## Difficulty with tree restructuring

A place to discuss the implementation and style of computer programs.

Moderators: phlip, Moderators General, Prelates

sgfw
Posts: 46
Joined: Wed Jun 19, 2013 11:47 pm UTC

### Difficulty with tree restructuring

I'm making a CAS program in python and I have a class for expressions that is organized as a tree with a node for each operator ('+', '-', '*', '/', '^') and one for several functions ('sin', 'cos', 'log', etc) It works for a lot of purposes, but I would really like to make a function to "restructure" an expression. To elaborate:

The function would take an expression, a skeleton of an "old" structure, and a skeleton of a "new" structure. Lets say the expression is (5/1 + 3 + a)/1 where 'a' can be anything, including another node. Presented in a more visual form, this would be:

The 'old' structure argument would be a/1, where 'a' can be anything, and the 'new' structure would be just ''a, or in a more visual form:

The function would then output 5 + 3 + a, as it would have gone through and replaced every part of the form a/1 with just 'a'. This function would have several applications, such as replacing anything of the form a^log(a, b) with b, or replacing anything of the form a/c + b/c with (a + b)/c. The problem is, I can't figure out how to write it. It has some aspects that should be programmed recursively, and some that shouldn't.

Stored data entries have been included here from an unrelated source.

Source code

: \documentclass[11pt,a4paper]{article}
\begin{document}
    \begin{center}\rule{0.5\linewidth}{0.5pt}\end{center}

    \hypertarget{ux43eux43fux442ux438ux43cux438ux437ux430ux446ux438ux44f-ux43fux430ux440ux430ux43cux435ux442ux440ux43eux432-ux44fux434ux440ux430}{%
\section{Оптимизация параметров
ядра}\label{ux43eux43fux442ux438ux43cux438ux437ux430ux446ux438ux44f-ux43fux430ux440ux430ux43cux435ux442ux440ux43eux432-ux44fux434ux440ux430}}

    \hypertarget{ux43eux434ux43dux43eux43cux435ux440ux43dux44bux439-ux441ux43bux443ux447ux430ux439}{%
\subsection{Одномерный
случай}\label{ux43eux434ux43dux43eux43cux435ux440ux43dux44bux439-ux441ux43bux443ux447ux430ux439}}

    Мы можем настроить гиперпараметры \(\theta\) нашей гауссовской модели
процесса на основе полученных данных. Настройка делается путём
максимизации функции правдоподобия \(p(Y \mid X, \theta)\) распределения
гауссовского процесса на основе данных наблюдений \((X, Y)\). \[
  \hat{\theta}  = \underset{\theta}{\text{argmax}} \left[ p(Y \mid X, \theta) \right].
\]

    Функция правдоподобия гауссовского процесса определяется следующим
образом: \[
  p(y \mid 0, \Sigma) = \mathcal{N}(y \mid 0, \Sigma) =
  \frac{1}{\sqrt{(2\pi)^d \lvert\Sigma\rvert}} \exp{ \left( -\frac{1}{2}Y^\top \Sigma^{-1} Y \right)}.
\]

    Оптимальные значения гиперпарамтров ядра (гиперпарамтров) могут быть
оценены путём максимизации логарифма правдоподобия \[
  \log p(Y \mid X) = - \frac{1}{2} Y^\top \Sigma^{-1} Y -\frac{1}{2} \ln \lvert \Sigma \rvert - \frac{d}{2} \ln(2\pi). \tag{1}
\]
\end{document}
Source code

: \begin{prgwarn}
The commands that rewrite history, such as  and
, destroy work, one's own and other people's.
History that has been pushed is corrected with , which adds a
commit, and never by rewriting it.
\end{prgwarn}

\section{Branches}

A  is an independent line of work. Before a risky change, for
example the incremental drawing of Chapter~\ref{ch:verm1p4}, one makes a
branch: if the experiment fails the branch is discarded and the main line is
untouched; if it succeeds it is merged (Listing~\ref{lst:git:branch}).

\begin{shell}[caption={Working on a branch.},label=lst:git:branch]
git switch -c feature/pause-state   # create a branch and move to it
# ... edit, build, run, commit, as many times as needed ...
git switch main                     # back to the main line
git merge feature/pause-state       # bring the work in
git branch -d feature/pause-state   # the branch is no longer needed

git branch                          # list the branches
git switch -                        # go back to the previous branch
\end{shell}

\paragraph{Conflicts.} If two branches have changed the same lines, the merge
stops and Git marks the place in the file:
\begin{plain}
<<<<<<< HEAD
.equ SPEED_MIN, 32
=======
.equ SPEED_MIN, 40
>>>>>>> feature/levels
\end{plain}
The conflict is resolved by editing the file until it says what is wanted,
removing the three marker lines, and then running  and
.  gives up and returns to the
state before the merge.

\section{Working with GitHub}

I have tried breaking it into two functions, one that traces the given expression for occurrences of the 'old' structure, and another that replaces them, but I still can't seem to do it. I think it would be a lot easier if operators such as '+' and '*' weren't communicative, because as they are, I have to make the program search pretty much every single branch on that node for one that coincides with the correct structure. Can anyone think of a relatively simple way to write this function? I feel like there is one, but I can't think of it.

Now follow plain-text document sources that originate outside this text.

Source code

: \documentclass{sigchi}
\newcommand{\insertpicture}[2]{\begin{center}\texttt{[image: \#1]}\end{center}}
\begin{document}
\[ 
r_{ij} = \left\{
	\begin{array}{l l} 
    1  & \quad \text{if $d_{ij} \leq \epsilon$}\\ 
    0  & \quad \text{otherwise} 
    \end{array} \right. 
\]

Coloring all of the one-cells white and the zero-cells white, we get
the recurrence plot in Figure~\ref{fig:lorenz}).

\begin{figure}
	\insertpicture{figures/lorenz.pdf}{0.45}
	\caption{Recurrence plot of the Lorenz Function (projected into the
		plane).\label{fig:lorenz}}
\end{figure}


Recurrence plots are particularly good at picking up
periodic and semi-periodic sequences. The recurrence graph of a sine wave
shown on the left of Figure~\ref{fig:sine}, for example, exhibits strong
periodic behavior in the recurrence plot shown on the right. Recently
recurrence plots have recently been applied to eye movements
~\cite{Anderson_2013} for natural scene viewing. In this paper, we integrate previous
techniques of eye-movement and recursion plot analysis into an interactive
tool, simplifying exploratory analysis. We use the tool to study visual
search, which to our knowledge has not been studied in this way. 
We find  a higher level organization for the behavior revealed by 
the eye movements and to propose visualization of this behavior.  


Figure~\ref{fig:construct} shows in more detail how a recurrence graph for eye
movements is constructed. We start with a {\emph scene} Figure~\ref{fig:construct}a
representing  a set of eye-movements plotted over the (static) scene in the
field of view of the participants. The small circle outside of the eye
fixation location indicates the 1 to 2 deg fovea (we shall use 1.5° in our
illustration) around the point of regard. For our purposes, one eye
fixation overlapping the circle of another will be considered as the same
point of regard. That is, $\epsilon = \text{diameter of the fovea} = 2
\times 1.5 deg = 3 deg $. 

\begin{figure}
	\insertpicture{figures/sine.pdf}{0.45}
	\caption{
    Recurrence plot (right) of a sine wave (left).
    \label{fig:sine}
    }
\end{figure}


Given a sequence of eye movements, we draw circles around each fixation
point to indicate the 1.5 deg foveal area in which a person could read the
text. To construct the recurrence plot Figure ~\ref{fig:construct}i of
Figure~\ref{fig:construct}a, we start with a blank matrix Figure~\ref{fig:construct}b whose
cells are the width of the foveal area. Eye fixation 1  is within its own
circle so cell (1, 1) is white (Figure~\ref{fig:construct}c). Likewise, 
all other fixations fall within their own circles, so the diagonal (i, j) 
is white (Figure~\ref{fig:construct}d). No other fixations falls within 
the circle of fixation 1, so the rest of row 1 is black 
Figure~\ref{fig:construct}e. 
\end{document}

I'm not sure how well I explained this. If anyone would like me to elaborate more, I'd be happy to. Thanks.

EvanED
Posts: 4331
Joined: Mon Aug 07, 2006 6:28 am UTC
Contact:

### Re: Difficulty with tree restructuring

I get the problem, but I'm not sure how to suggest writing it because I don't really have a good idea of what you tried and what you think doesn't work (and what does). One idea: look at something called Bottom-Up Rewrite Systems. If you look around you'll see lots of people talking about it for instruction generation in compilers, but this seems like a decent application of it as well. I'm not sure how overkill the idea is -- I don't think you need the full power of BURS, which excels when there are multiple solutions and you want to pick one with least cost. But you might be able to find a library or something you can use that will allow you to give a nice declarative specification of the rewriting rules.

sgfw
Posts: 46
Joined: Wed Jun 19, 2013 11:47 pm UTC

### Re: Difficulty with tree restructuring

I don't really have a good idea of what you tried and what you think doesn't work (and what does)

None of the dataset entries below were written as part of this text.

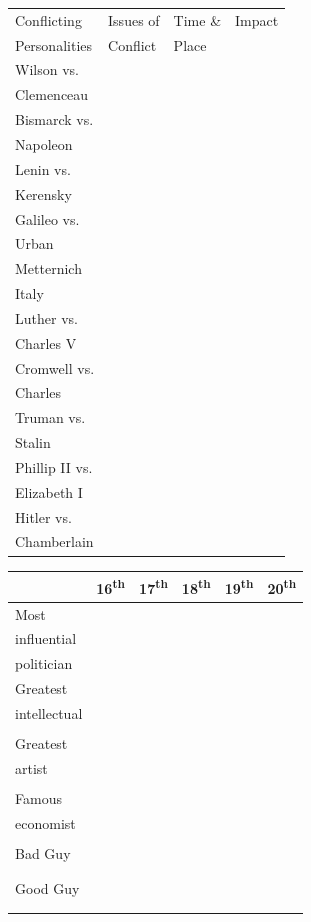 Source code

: \documentclass[12pt]{article}
\begin{document}
\begin{enumerate}
\begin{tabular}{|l|l|l|l|}
\hline
Conflicting & Issues of & Time \& & Impact \\
Personalities & Conflict & Place & \\
\hline
Wilson vs. & & & \\
Clemenceau & & & \\
\hline
Bismarck vs. & & & \\
Napoleon & & & \\
\hline
Lenin vs. & & & \\
Kerensky  & & & \\
\hline
Galileo vs. & & & \\
Urban & & & \\
\hline
Metternich & & & \\
Italy & & & \\
\hline
Luther vs. & & & \\
Charles V & & & \\
\hline
Cromwell vs. & & & \\
Charles & & & \\
\hline
Truman vs. & & & \\
Stalin & & & \\
\hline
Phillip II vs. & & & \\
Elizabeth I & & & \\
\hline
Hitler vs. & & & \\
Chamberlain & & & \\
\hline


\end{tabular}

\begin{tabular}{|l|l|l|l|l|l|}

\hline
 & 16\textsuperscript{th} & 17\textsuperscript{th} & 18\textsuperscript{th} & 19\textsuperscript{th} & 20\textsuperscript{th} \\
\hline
Most & & & & & \\
influential & & & & & \\
politician & & & & & \\
\hline
Greatest & & & & & \\
intellectual & & & & & \\
& & & & & \\
\hline
Greatest & & & & & \\
artist & & & & & \\
& & & & & \\
\hline
Famous & & & & & \\
economist & & & & & \\
    & & & & & \\
\hline
Bad Guy & & & & & \\
    & & & & & \\
    & & & & & \\
\hline
Good Guy & & & & & \\
    & & & & & \\
    & & & & & \\
\hline


\end{tabular}
\end{enumerate}
\end{document}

I can't imagine a solution to this problem that isn't recursive, so I started by making a program that starts at the top, and goes down every branch looking for a chain of nodes that is the same as the structure given. The problem is, once it traces the branches all the way down the structure to finally discover the it is in fact the same as the "old" structure argument, it has no way of retracing it's steps to regain all of the information it needs to fill in the blanks in the "new" structure. So I tried writing two functions, one that would go through the expression and map all of the occurrences of the "old" structure, and then another that would use the map to fill in the new structure, but there is another problem with this: Some restructures such as replacing a/c + b/c with (a + b)/c rely on the two "c"s being equal, which the mapping function has no way of determining because once again, by the time the function has followed the expression to the bottom branches, a/c and b/c, the two branches are seperate and the program has no way of determining that they are in fact equal.

EvanED
Posts: 4331
Joined: Mon Aug 07, 2006 6:28 am UTC
Contact:

### Re: Difficulty with tree restructuring

Here's how I would structure it, starting with a big digression.

First, I'll toss out another buzzword, which is a functional data structure. (Also called applicative data structures and, with caveats, persistent data structures.) Consider a typical binary search tree implementing a dictionary or something. If you want to change a value in the dictionary, you go and change the data structure so that the node has the new value. In a functional data structure, you're not allowed to change things, so you have to make a "copy" of the old data structure with whatever you want changed. So instead of writing mytree.update(key, val), you write newtree = mytree.update(key, value). Existing references to the old version won't be updated, but now you've got a new copy saved in a new reference. (I'm using the term "reference" here, but of course analogous things can happen in CC++.) This sounds like it'd be really expensive, but it actually isn't: the new version of the tree will be able to share references to most of the old tree. Only nodes that are on the path from the root to key's node will need to be copied; this is called the "spine". (If you need to rebalance, that can widen the spine by a node, but not more.) See the picture; the red node is what is being updated, the green nodes and links are what gets copied, and the grey stuff is untouched.

So how do you implement this? It'd be something like (untested)

Code: Select all

`def update(node, key, value):    assert node is not None     # precondition: key is in tree.    newnode = node.clone()    if key == node.key:        newnode.value = value    if key < node.key:        newnode.left = update(node.left, key, value)    if key > node.key:        newnode.right = update(node.right, key, value)    return newnode`
(As an optimization, if there is no actual change the tree shouldn't be rewritten and the old reference returned.)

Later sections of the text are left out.